Institutional investment in exchange-traded funds is projected to grow to $300 billion annually by 2020. This is a conclusion presented by Global Trends in Institutional ETF Adoption: Drivers for Growth Through 2020, a Greenwich Associates study for which the firm interviewed 408 institutional investors in North America, Europe and Asia, including corporate pensions, public pensions, foundations, endowments, asset managers, insurance companies, investment consultants, and registered investment advisers (RIAs).
“The results of the study suggest future growth of ETFs in the institutional channel will be driven by the continued discovery of new and more sophisticated applications for the funds across investment portfolios,” says Andrew McCollum, Greenwich Associates Managing Director and author of the report.
2015 was a record-breaking year for ETFs as a category, which attracted more than $350 billion in new assets globally, adds Greenwich Associates. Institutional investors are growing contributors to ETF demand, which has historically been driven by retail investors. An analysis of the research yielded five key drivers of institutional ETF adoption that Greenwich Associates projects together will generate approximately $300 billion in annual investments by 2020:
The broadening use of ETFs across applications and asset classes will drive $132 billion in new annual demand in five years’ time.
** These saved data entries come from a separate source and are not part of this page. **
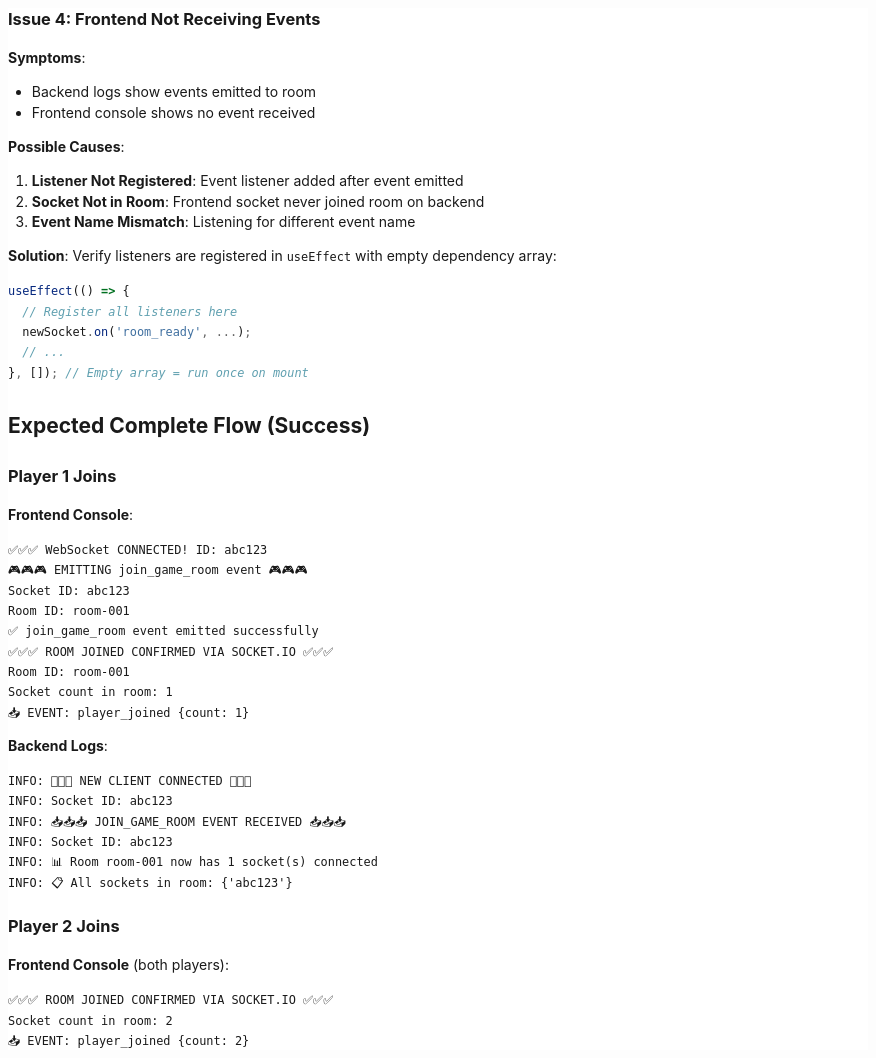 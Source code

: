 ### Issue 4: Frontend Not Receiving Events

**Symptoms**:
- Backend logs show events emitted to room
- Frontend console shows no event received

**Possible Causes**:
1. **Listener Not Registered**: Event listener added after event emitted
2. **Socket Not in Room**: Frontend socket never joined room on backend
3. **Event Name Mismatch**: Listening for different event name

**Solution**:
Verify listeners are registered in `useEffect` with empty dependency array:
```javascript
useEffect(() => {
  // Register all listeners here
  newSocket.on('room_ready', ...);
  // ...
}, []); // Empty array = run once on mount
```

## Expected Complete Flow (Success)

### Player 1 Joins

**Frontend Console**:
```
✅✅✅ WebSocket CONNECTED! ID: abc123
🎮🎮🎮 EMITTING join_game_room event 🎮🎮🎮
Socket ID: abc123
Room ID: room-001
✅ join_game_room event emitted successfully
✅✅✅ ROOM JOINED CONFIRMED VIA SOCKET.IO ✅✅✅
Room ID: room-001
Socket count in room: 1
📥 EVENT: player_joined {count: 1}
```

**Backend Logs**:
```
INFO: 🔌🔌🔌 NEW CLIENT CONNECTED 🔌🔌🔌
INFO: Socket ID: abc123
INFO: 📥📥📥 JOIN_GAME_ROOM EVENT RECEIVED 📥📥📥
INFO: Socket ID: abc123
INFO: 📊 Room room-001 now has 1 socket(s) connected
INFO: 📋 All sockets in room: {'abc123'}
```

### Player 2 Joins

**Frontend Console** (both players):
```
✅✅✅ ROOM JOINED CONFIRMED VIA SOCKET.IO ✅✅✅
Socket count in room: 2
📥 EVENT: player_joined {count: 2}
```
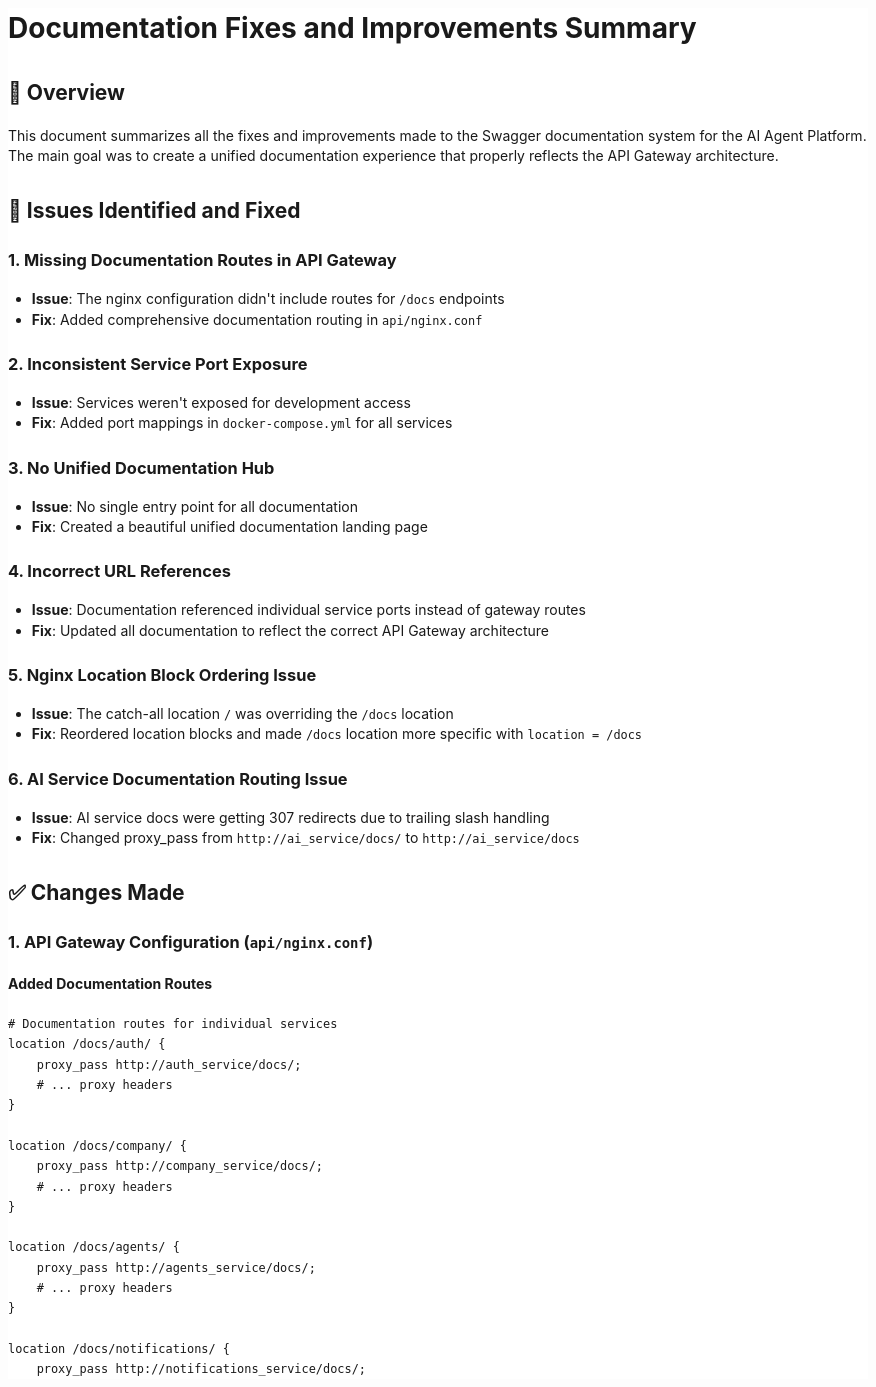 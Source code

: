 # Documentation Fixes and Improvements Summary

## 🎯 Overview

This document summarizes all the fixes and improvements made to the Swagger documentation system for the AI Agent Platform. The main goal was to create a unified documentation experience that properly reflects the API Gateway architecture.

## 🐛 Issues Identified and Fixed

### 1. **Missing Documentation Routes in API Gateway**
- **Issue**: The nginx configuration didn't include routes for `/docs` endpoints
- **Fix**: Added comprehensive documentation routing in `api/nginx.conf`

### 2. **Inconsistent Service Port Exposure**
- **Issue**: Services weren't exposed for development access
- **Fix**: Added port mappings in `docker-compose.yml` for all services

### 3. **No Unified Documentation Hub**
- **Issue**: No single entry point for all documentation
- **Fix**: Created a beautiful unified documentation landing page

### 4. **Incorrect URL References**
- **Issue**: Documentation referenced individual service ports instead of gateway routes
- **Fix**: Updated all documentation to reflect the correct API Gateway architecture

### 5. **Nginx Location Block Ordering Issue**
- **Issue**: The catch-all location `/` was overriding the `/docs` location
- **Fix**: Reordered location blocks and made `/docs` location more specific with `location = /docs`

### 6. **AI Service Documentation Routing Issue**
- **Issue**: AI service docs were getting 307 redirects due to trailing slash handling
- **Fix**: Changed proxy_pass from `http://ai_service/docs/` to `http://ai_service/docs`

## ✅ Changes Made

### 1. **API Gateway Configuration (`api/nginx.conf`)**

#### Added Documentation Routes
```nginx
# Documentation routes for individual services
location /docs/auth/ {
    proxy_pass http://auth_service/docs/;
    # ... proxy headers
}

location /docs/company/ {
    proxy_pass http://company_service/docs/;
    # ... proxy headers
}

location /docs/agents/ {
    proxy_pass http://agents_service/docs/;
    # ... proxy headers
}

location /docs/notifications/ {
    proxy_pass http://notifications_service/docs/;
```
The migration toward using ETFs to obtain core exposures and achieve strategic goals will produce $42 billion in annual flows.
Liquidity needs will fuel demand for ETFs in fixed income, driving $68 billion in new annual flows.
Institutions using ETFs to replace derivatives positions will produce $28 billion in flows annually.
Innovative exposures like smart-beta ETFs will attract $25 billion in annual flows.